(Beginning of Exercise materials)
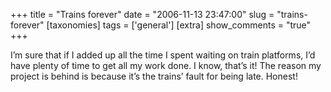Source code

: +++
title = "Trains forever"
date = "2006-11-13 23:47:00"
slug = "trains-forever"
[taxonomies]
tags = ['general']
[extra]
show_comments = "true"
+++

I’m sure that if I added up all the time I spent waiting on train platforms, I’d have plenty of time to get all my work done. I know, that’s it! The reason my project is behind is because it’s the trains’ fault for being late. Honest!
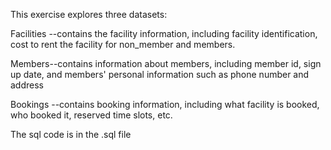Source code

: This exercise explores three datasets:

Facilities --contains the facility information, including facility identification,
cost to rent the facility for non_member and members.

Members--contains information about members, including member id, sign up date, and 
members' personal information such as phone number and address

Bookings --contains booking information, including what facility is booked, who booked it,
reserved time slots, etc.

The sql code is in the .sql file
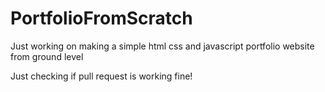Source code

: # PortfolioFromScratch

Just working on making a simple html css and javascript portfolio website from ground level

Just checking if pull request is working fine!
(End of Exercise materials)
◆ Problem requirements ◆
Report each line of the data in which "including" occurs.

◆ Written solution ◆
Facilities --contains the facility information, including facility identification,
Members--contains information about members, including member id, sign up date, and 
Bookings --contains booking information, including what facility is booked, who booked it,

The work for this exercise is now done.